Opponents of VLTs center most arguments around the moral dilemma of the expansion of gambling in the state. VLTs are viewed as more insidious than track wagering. Opponents believe there are sufficient means for any person to gamble in Texas; a new venue is unnecessary.

It is claimed VLTs are addictive and prey on the poor and elderly. Social costs increase in the form of crime, debt, family violence, and suicide. Studies have not been conducted to accurately assess these costs to society.

Introducing VLTs into Texas is viewed as a significant expansion and a step toward full scale gambling such as seen in Nevada and Louisiana. Opponents feel that it is immoral for the state to obtain financial support via expanded gambling.

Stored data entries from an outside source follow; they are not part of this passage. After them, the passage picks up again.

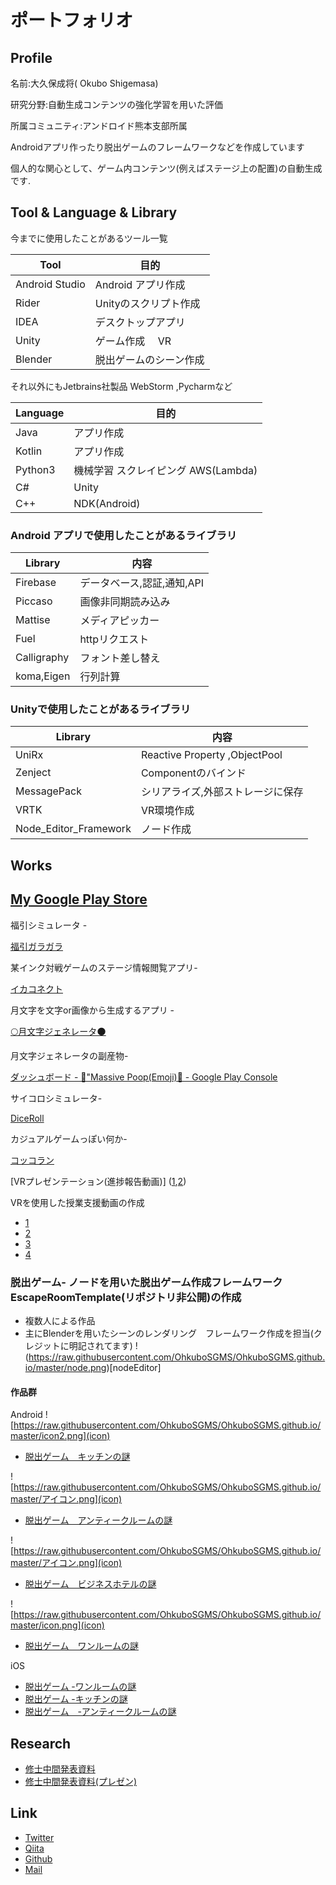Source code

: # ポートフォリオ

## Profile

名前:大久保成将( Okubo Shigemasa)

研究分野:自動生成コンテンツの強化学習を用いた評価 

所属コミュニティ:アンドロイド熊本支部所属


Androidアプリ作ったり脱出ゲームのフレームワークなどを作成しています

個人的な関心として、ゲーム内コンテンツ(例えばステージ上の配置)の自動生成です.

## Tool & Language & Library
今までに使用したことがあるツール一覧

| Tool| 目的|
|-----|-----|
| Android Studio| Android アプリ作成|
| Rider| Unityのスクリプト作成|
| IDEA | デスクトップアプリ|
| Unity | ゲーム作成　 VR|
|Blender | 脱出ゲームのシーン作成|

それ以外にもJetbrains社製品 WebStorm ,Pycharmなど

| Language| 目的  |
|-----    |-----|
| Java    |アプリ作成 | 
| Kotlin  | アプリ作成 | 
| Python3  | 機械学習 スクレイピング AWS(Lambda) | 
| C#      | Unity |  
| C++ | NDK(Android) | 


### Android アプリで使用したことがあるライブラリ
| Library| 内容  |
|-----    |-----|
| Firebase|データベース,認証,通知,API | 
| Piccaso | 画像非同期読み込み|
| Mattise | メディアピッカー|
| Fuel | httpリクエスト|
| Calligraphy| フォント差し替え|
| koma,Eigen | 行列計算|


### Unityで使用したことがあるライブラリ
| Library| 内容  |
|-----    |-----|
| UniRx |   Reactive Property ,ObjectPool|
| Zenject | Componentのバインド|
| MessagePack | シリアライズ,外部ストレージに保存|
| VRTK | VR環境作成|
|Node_Editor_Framework|ノード作成|



## Works

 [My Google Play Store](https://play.google.com/store/apps/developer?id=UsaOS.dev)
 ---
 
 福引シミュレータ -
 
[福引ガラガラ ](https://play.google.com/store/apps/details?id=com.os.fukubiki)


某インク対戦ゲームのステージ情報閲覧アプリ-

[イカコネクト](https://play.google.com/store/apps/details?id=tech.homura.splatoon2)

月文字を文字or画像から生成するアプリ -

[🌕月文字ジェネレータ🌑  ](https://play.google.com/store/apps/details?id=homura.tech.luanagenerator)

月文字ジェネレータの副産物-

[ダッシュボード \- 💩"Massive Poop\(Emoji\)🚽 \- Google Play Console](https://play.google.com/apps/publish/?account=6712106957924985223#AppDashboardPlace:p=tech.homura.massivepoo&appid=4973491633390399703)

サイコロシミュレータ-

[DiceRoll ](https://play.google.com/store/apps/details?id=tech.homura.diceroll)

カジュアルゲームっぽい何か-

[コッコラン ](https://play.google.com/store/apps/details?id=com.homura.chickenrun)

[VRプレゼンテーション(進捗報告動画)] ([1](https://youtu.be/Efpo7ZptMwo),[2](https://youtu.be/XfcbuniaXjA))

VRを使用した授業支援動画の作成

* [1](https://youtu.be/k2VhzwQGtNg)
* [2](https://youtu.be/_K5nKD80lJg)
* [3](https://youtu.be/4UMRNHPYWd0)
* [4](https://youtu.be/bVSbvMSNE8A)




### 脱出ゲーム- ノードを用いた脱出ゲーム作成フレームワークEscapeRoomTemplate(リポジトリ非公開)の作成
 
* 複数人による作品 
* 主にBlenderを用いたシーンのレンダリング　フレームワーク作成を担当(クレジットに明記されてます)
 !(https://raw.githubusercontent.com/OhkuboSGMS/OhkuboSGMS.github.io/master/node.png)[nodeEditor]

#### 作品群

 Android 
 ![https://raw.githubusercontent.com/OhkuboSGMS/OhkuboSGMS.github.io/master/icon2.png](icon)
* [脱出ゲーム　キッチンの謎 ](https://play.google.com/store/apps/details?id=tech.homura.escape_kitchen)

![https://raw.githubusercontent.com/OhkuboSGMS/OhkuboSGMS.github.io/master/アイコン.png](icon)
* [脱出ゲーム　アンティークルームの謎 ](https://play.google.com/store/apps/details?id=tech.homura.escape_europeanroom)

![https://raw.githubusercontent.com/OhkuboSGMS/OhkuboSGMS.github.io/master/アイコン.png](icon)
* [脱出ゲーム　ビジネスホテルの謎 ](https://play.google.com/store/apps/details?id=tech.homura.escape_hotel)

 ![https://raw.githubusercontent.com/OhkuboSGMS/OhkuboSGMS.github.io/master/icon.png](icon)
* [脱出ゲーム　ワンルームの謎 ](https://play.google.com/store/apps/details?id=tech.homura.escape_oneroom)

iOS

 * [‎脱出ゲーム -ワンルームの謎](https://itunes.apple.com/jp/app//id1410037838)
 * [‎脱出ゲーム -キッチンの謎](https://itunes.apple.com/jp/app//id1435888487?mt=8)
 * [‎脱出ゲーム　-アンティークルームの謎](https://itunes.apple.com/jp/app//id1443984065)
 
 
## Research

* [修士中間発表資料](https://drive.google.com/open?id=1Eqo5tvigb9c4ZLcq_2Fx0XwXe-dDYey3)
* [修士中間発表資料(プレゼン)](https://docs.google.com/presentation/d/1yaGm_cpEGe0w5aec0mvPp8Cv1Hi1Y-oLrEKhIIAqIKM/edit?usp=sharing)

## Link

* [Twitter](https://twitter.com/Alt_Shift_N)
* [Qiita](https://qiita.com/Alt_Shift_N)
* [Github](https://github.com/OhkuboSGMS)
* [Mail](mailto:ginger.os777146th@gmail.com)
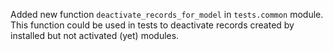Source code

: Added new function `deactivate_records_for_model` in `tests.common` module.
This function could be used in tests to deactivate records created by
installed but not activated (yet) modules.
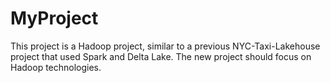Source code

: # MyProject

This project is a Hadoop project, similar to a previous NYC-Taxi-Lakehouse project that used Spark and Delta Lake. The new project should focus on Hadoop technologies.
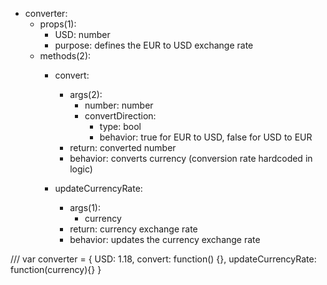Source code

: * converter:
    * props(1):
        * USD: number
        * purpose: defines the EUR to USD exchange rate 
    * methods(2):
        * convert:
            * args(2):
                * number: number
                * convertDirection: 
                    * type: bool
                    * behavior: true for EUR to USD, false for USD to EUR
            * return: converted number
            * behavior: converts currency (conversion rate hardcoded in logic)

        * updateCurrencyRate:
            * args(1):
                * currency
            * return: currency exchange rate
            * behavior: updates the currency exchange rate


///
    var converter = {
        USD: 1.18,
        convert: function() {},
        updateCurrencyRate: function(currency){}
    }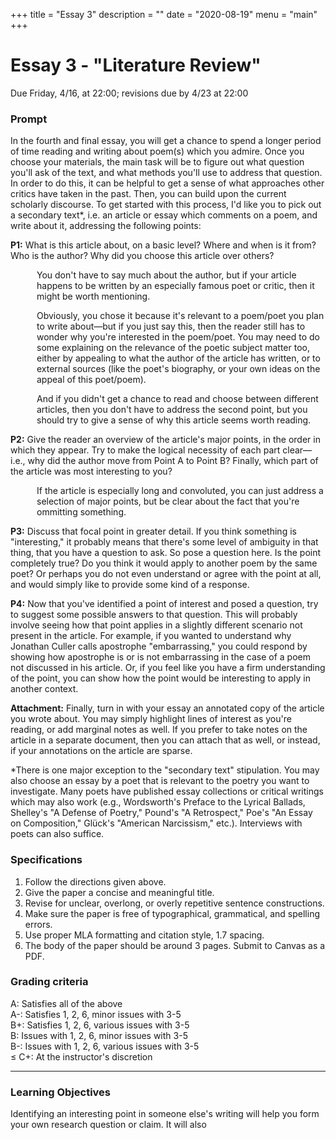 +++
title = "Essay 3"
description = ""
date = "2020-08-19"
menu = "main"
+++

<div class="essay">

# Essay 3 - "Literature Review"

Due Friday, 4/16, at 22:00; revisions due by 4/23 at 22:00

### Prompt

In the fourth and final essay, you will get a chance to spend a longer period of time reading and writing about poem(s) which you admire. Once you choose your materials, the main task will be to figure out what question you'll ask of the text, and what methods you'll use to address that question. In order to do this, it can be helpful to get a sense of what approaches other critics have taken in the past. Then, you can build upon the current scholarly discourse. To get started with this process, I'd like you to pick out a secondary text*, i.e. an article or essay which comments on a poem, and write about it, addressing the following points:

**P1:** What is this article about, on a basic level? Where and when is it from? Who is the author? Why did you choose this article over others?

<p style="margin-left: 3em">You don't have to say much about the author, but if your article happens to be written by an especially famous poet or critic, then it might be worth mentioning.</p>

<p style="margin-left: 3em">Obviously, you chose it because it's relevant to a poem/poet you plan to write about—but if you just say this, then the reader still has to wonder why you're interested in the poem/poet. You may need to do some explaining on the relevance of the poetic subject matter too, either by appealing to what the author of the article has written, or to external sources (like the poet's biography, or your own ideas on the appeal of this poet/poem).</p>

<p style="margin-left: 3em">And if you didn't get a chance to read and choose between different articles, then you don't have to address the second point, but you should try to give a sense of why this article seems worth reading.</p>

**P2:** Give the reader an overview of the article's major points, in the order in which they appear. Try to make the logical necessity of each part clear—i.e., why did the author move from Point A to Point B? Finally, which part of the article was most interesting to you?

<p style="margin-left: 3em">If the article is especially long and convoluted, you can just address a selection of major points, but be clear about the fact that you're ommitting something.</p>

**P3:** Discuss that focal point in greater detail. If you think something is "interesting," it probably means that there's some level of ambiguity in that thing, that you have a question to ask. So pose a question here. Is the point completely true? Do you think it would apply to another poem by the same poet? Or perhaps you do not even understand or agree with the point at all, and would simply like to provide some kind of a response.

**P4:** Now that you've identified a point of interest and posed a question, try to suggest some possible answers to that question. This will probably involve seeing how that point applies in a slightly different scenario not present in the article. For example, if you wanted to understand why Jonathan Culler calls apostrophe "embarrassing," you could respond by showing how apostrophe is or is not embarrassing in the case of a poem not discussed in his article. Or, if you feel like you have a firm understanding of the point, you can show how the point would be interesting to apply in another context.

**Attachment:** Finally, turn in with your essay an annotated copy of the article you wrote about. You may simply highlight lines of interest as you're reading, or add marginal notes as well. If you prefer to take notes on the article in a separate document, then you can attach that as well, or instead, if your annotations on the article are sparse.

*There is one major exception to the "secondary text" stipulation. You may also choose an essay by a poet that is relevant to the poetry you want to investigate. Many poets have published essay collections or critical writings which may also work (e.g., Wordsworth's Preface to the Lyrical Ballads, Shelley's "A Defense of Poetry," Pound's "A Retrospect," Poe's "An Essay on Composition," Glück's "American Narcissism," etc.). Interviews with poets can also suffice. 

### Specifications

<ol>
<li> Follow the directions given above.
<li> Give the paper a concise and meaningful title.
<li> Revise for unclear, overlong, or overly repetitive sentence constructions.
<li> Make sure the paper is free of typographical, grammatical, and spelling errors.
<li> Use proper MLA formatting and citation style, 1.7 spacing.
<li> The body of the paper should be around 3 pages. Submit to Canvas as a PDF.
</ol>

### Grading criteria

A: Satisfies all of the above  
A-: Satisfies 1, 2, 6, minor issues with 3-5  
B+: Satisfies 1, 2, 6, various issues with 3-5  
B: Issues with 1, 2, 6, minor issues with 3-5  
B-: Issues with 1, 2, 6, various issues with 3-5  
≤ C+: At the instructor's discretion


<hr>

### Learning Objectives

Identifying an interesting point in someone else's writing will help you form your own research question or claim. It will also 

</div>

Proponents counter these claims by showing that the social costs of gambling already exist in Texas from other forms of gambling. Pathological gambling is rare, affecting between 1 and 5 percent of the population. Texas already receives revenue from other potentially harmful activities and substances and VLTs are no different.

Casino type gamblers come from income groups above the national median and are more likely to hold white collar jobs. Some studies show that social costs, crime, and illegal gaming are reduced after legal gambling is introduced.

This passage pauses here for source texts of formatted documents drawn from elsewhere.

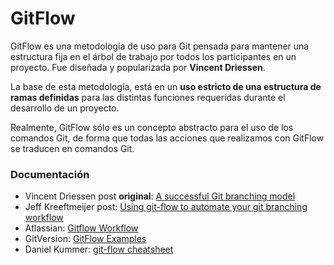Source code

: # GitFlow

GitFlow es una metodología de uso para Git pensada para mantener una estructura fija en el árbol de trabajo por todos los participantes en un proyecto. Fue diseñada y popularizada por **Vincent Driessen**.

La base de esta metodología, está en un **uso estricto de una estructura de ramas definidas** para las distintas funciones requeridas durante el desarrollo de un proyecto.

Realmente, GitFlow sólo es un concepto abstracto para el uso de los comandos Git, de forma que todas las acciones que realizamos con GitFlow se traducen en comandos Git.

### Documentación

- Vincent Driessen post **original**: [A successful Git branching model](<https://nvie.com/posts/a-successful-git-branching-model/>)
- Jeff Kreeftmeijer post: [Using git-flow to automate your git branching workflow](<https://jeffkreeftmeijer.com/git-flow/>)
- Atlassian: [Gitflow Workflow](<https://www.atlassian.com/git/tutorials/comparing-workflows/gitflow-workflow>)
- GitVersion: [GitFlow Examples](<https://gitversion.readthedocs.io/en/latest/git-branching-strategies/gitflow-examples/>)
- Daniel Kummer: [git-flow cheatsheet](<https://danielkummer.github.io/git-flow-cheatsheet/>)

In an earlier study, the state comptroller estimated that more than $1 billion per year is lost to neighboring states as Texans travel to Oklahoma, New Mexico, and Louisiana to more attractive gambling venues. The horse industry has had significant losses from breeders and training facilities moving out of state to take advantage of better incentive programs and race purses.

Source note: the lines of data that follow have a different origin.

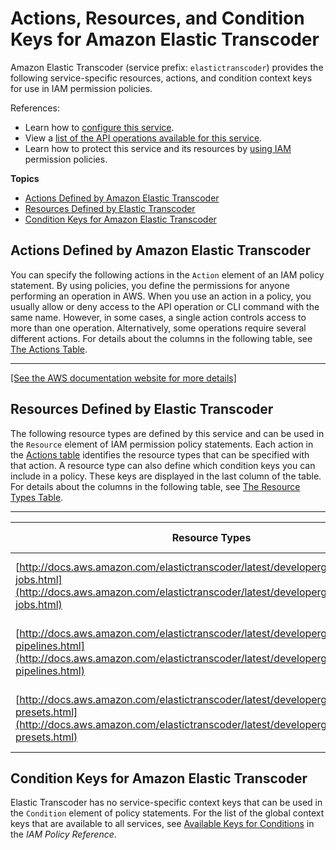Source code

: # Actions, Resources, and Condition Keys for Amazon Elastic Transcoder<a name="list_amazonelastictranscoder"></a>

Amazon Elastic Transcoder \(service prefix: `elastictranscoder`\) provides the following service\-specific resources, actions, and condition context keys for use in IAM permission policies\.

References:
+ Learn how to [configure this service](http://docs.aws.amazon.com/elastictranscoder/latest/developerguide/)\.
+ View a [list of the API operations available for this service](http://docs.aws.amazon.com/elastictranscoder/latest/developerguide/)\.
+ Learn how to protect this service and its resources by [using IAM](http://docs.aws.amazon.com/elastictranscoder/latest/developerguide/access-control.html) permission policies\.

**Topics**
+ [Actions Defined by Amazon Elastic Transcoder](#amazonelastictranscoder-actions-as-permissions)
+ [Resources Defined by Elastic Transcoder](#amazonelastictranscoder-resources-for-iam-policies)
+ [Condition Keys for Amazon Elastic Transcoder](#amazonelastictranscoder-policy-keys)

## Actions Defined by Amazon Elastic Transcoder<a name="amazonelastictranscoder-actions-as-permissions"></a>

You can specify the following actions in the `Action` element of an IAM policy statement\. By using policies, you define the permissions for anyone performing an operation in AWS\. When you use an action in a policy, you usually allow or deny access to the API operation or CLI command with the same name\. However, in some cases, a single action controls access to more than one operation\. Alternatively, some operations require several different actions\. For details about the columns in the following table, see [The Actions Table](reference_policies_actions-resources-contextkeys.md#actions_table)\.


****  
[\[See the AWS documentation website for more details\]](http://docs.aws.amazon.com/IAM/latest/UserGuide/list_amazonelastictranscoder.html)

## Resources Defined by Elastic Transcoder<a name="amazonelastictranscoder-resources-for-iam-policies"></a>

The following resource types are defined by this service and can be used in the `Resource` element of IAM permission policy statements\. Each action in the [Actions table](#amazonelastictranscoder-actions-as-permissions) identifies the resource types that can be specified with that action\. A resource type can also define which condition keys you can include in a policy\. These keys are displayed in the last column of the table\. For details about the columns in the following table, see [The Resource Types Table](reference_policies_actions-resources-contextkeys.md#resources_table)\.


****  

| Resource Types | ARN | Condition Keys | 
| --- | --- | --- | 
| [http://docs.aws.amazon.com/elastictranscoder/latest/developerguide/operations-jobs.html](http://docs.aws.amazon.com/elastictranscoder/latest/developerguide/operations-jobs.html) | arn:$\{Partition\}:elastictranscoder:$\{Region\}:$\{Account\}:job/$\{JobId\} |  | 
| [http://docs.aws.amazon.com/elastictranscoder/latest/developerguide/operations-pipelines.html](http://docs.aws.amazon.com/elastictranscoder/latest/developerguide/operations-pipelines.html) | arn:$\{Partition\}:elastictranscoder:$\{Region\}:$\{Account\}:pipeline/$\{PipelineId\} |  | 
| [http://docs.aws.amazon.com/elastictranscoder/latest/developerguide/operations-presets.html](http://docs.aws.amazon.com/elastictranscoder/latest/developerguide/operations-presets.html) | arn:$\{Partition\}:elastictranscoder:$\{Region\}:$\{Account\}:preset/$\{PresetId\} |  | 

## Condition Keys for Amazon Elastic Transcoder<a name="amazonelastictranscoder-policy-keys"></a>

Elastic Transcoder has no service\-specific context keys that can be used in the `Condition` element of policy statements\. For the list of the global context keys that are available to all services, see [Available Keys for Conditions](http://docs.aws.amazon.com/IAM/latest/UserGuide/reference_policies_condition-keys.html#AvailableKeys) in the *IAM Policy Reference*\.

State revenue from VLTs would be the same as the state receives from racetrack betting and the lottery. A percentage fee is taken from each wager, so the revenue is much the same as the excise tax on alcohol and cigarettes. This type of revenue stream may well bridge the gap of the upcoming budget deficit without raising taxes.

According to the state comptroller, income from VLTs may potentially provide Texas with an ongoing revenue stream around $1 billion annually. This estimate is based on the percentage take from betting, taxes on increased economic activity, and accounts for possible revenue losses as money is shifted from other taxable spending. Studies indicate that the social costs of gambling do not exceed the economic benefits of gambling.

Legislative goals that Texas HORSE supports can be found at: texashorseweb.com. The legislative process for a VLT bill must first gain a two thirds vote in the House and Senate for a Constitutional Amendment to allow the voters to decide on the issue in November 2011. Voters will want to ensure their votes for state congress this November reflect their positions on this matter.


 Video Lottery Terminals

Video Lottery Terminals (VLTs) are games of chance played on electronic terminals much like slot machines. VLTs, however, are monitored, controlled, and audited by the state lottery agencies. Slot machines are monitored by other state agencies and may not be centrally controlled.

VLTs take money or credits in return for a play at the game. Players can win cash, prizes, or use their winnings to play more games. Wagers range between 5 cents to $10 per play.

The payback to players for VLTs is about 90%. The other 10% is profit that is split between the state and the operators of the VLT machines and venues. Texas state would receive about 30% of this net income from every machine.

The current proposal would place VLTs at horse and dog race tracks throughout Texas. VLTs, track betting, and lotteries are all varieties of pari-mutuel wagering. The machines provide a new way to gamble, but would be located where gambling is already operating and approved by voters.